Talking to a residential property conference Ellis said today Australian housing debt is higher relative to housing assets than in the past.
While fewer households today buy their homes without debt, especially amongst the over-55s age group and more households in this age group have mortgages now than in the past, it is Ellis’ assessment that the increase in debt has broadly been concentrated in the hands of those generally more able to service it.
“It is not clear if that’s because they are not paying their original debt down as fast, or because they are not trading down as far as they used to,” she said.
Ellis maintains that the overall expectation is for the ratio of housing debt to housing asset to be higher now than in the 1970s and 1980s because the financial regulation of that period artificially restricted household borrowing. (For example, back then unmarried women found it hard get mortgages.)
“The question is whether this measure of leverage is higher (now) than can be sustained,” said Ellis pointing out that it is much lower than in the United States, even before their boom-bust cycle.
“But we should expect that to be true,” she said. “Because they can claim home mortgage interest against their tax, American owner-occupiers have less incentive to pay their debt down than their Australian counterparts.”
Ellis notes that if the current benign picture of the financing of the housing market is to continue it is crucial that lending standards in the mortgage market remain prudent.
“Past experience has clearly shown that in the long run, you don’t improve housing affordability by easing lending standards. That just gets capitalised in the price.

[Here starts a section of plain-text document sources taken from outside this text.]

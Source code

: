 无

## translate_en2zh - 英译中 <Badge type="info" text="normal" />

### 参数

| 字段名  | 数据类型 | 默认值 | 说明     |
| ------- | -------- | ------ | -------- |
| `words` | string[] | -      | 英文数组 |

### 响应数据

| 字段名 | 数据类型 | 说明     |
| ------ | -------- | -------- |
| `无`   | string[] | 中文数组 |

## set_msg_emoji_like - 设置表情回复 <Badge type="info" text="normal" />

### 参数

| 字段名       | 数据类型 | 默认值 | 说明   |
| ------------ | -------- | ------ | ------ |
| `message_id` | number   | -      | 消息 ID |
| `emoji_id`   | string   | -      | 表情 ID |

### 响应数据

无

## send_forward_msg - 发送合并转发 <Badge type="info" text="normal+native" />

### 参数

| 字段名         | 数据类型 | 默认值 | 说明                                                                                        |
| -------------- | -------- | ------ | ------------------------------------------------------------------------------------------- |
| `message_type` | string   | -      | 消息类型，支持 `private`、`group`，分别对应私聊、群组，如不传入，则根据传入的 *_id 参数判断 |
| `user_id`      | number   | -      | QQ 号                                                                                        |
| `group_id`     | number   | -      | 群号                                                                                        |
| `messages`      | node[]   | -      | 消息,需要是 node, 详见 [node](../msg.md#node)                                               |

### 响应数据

“In fact, easing mortgage lending standards too far can be outright damaging to long-run affordability. This has been amply demonstrated in the recent United States housing meltdown,” Ellis said.
In Australia, lending standards never eased that far, and conditions didn’t get that grim.
APRA data reveals that only a minority of recent home loan borrowers started with a loan-to-valuation ratio above 90 per cent. The fraction of owner-occupiers with high loan-to-valuation ratios increased during the period when grants to first-home buyers increased. These buyers usually had smaller deposits than existing home owners and accounted for a larger share of new loans within that period.
Ellis notes that first-home buyers have long faced greater risk than more established home owners who have more equity in their homes. She states that there appears to have not been a drop in lending standards to first-time buyers, even when the First Home Owners Boost was in effect.
“Indeed, across the mortgage market as a whole, lending standards are a little tighter than they were a couple of years ago,” says Ellis.
“Banks and other deposit-takers have gained market share relative to non-bank lenders that tended to offer less conservative mortgage products and the banks themselves now have a more conservative profile in their lending than previously.
“Some lenders have reduced the maximum loan-to-valuation ratio they will offer for certain customers. The fraction of new loans with low documentation is lower now than even two years ago, both for owner-occupiers and investors. And although the share of interest-only owner-occupier loans has largely reversed its earlier dip, most of these are actually loans with offset accounts, which people use to pay their loan down faster.
In summary Ellis said that the global economic slump may still have a way to go and with consumer confidence still low financial conditions could remain tight for several years.
“Data suggests that we do not have a credit-fuelled speculative boom on our hands. It would not be desirable for the current situation to turn into one. It will therefore be important for lenders to remain prudent in their standards.
“It will be equally important for prospective borrowers to have realistic expectations, and not to rely on a hoped-for capital gain in order to service their debts,” concludes Ellis.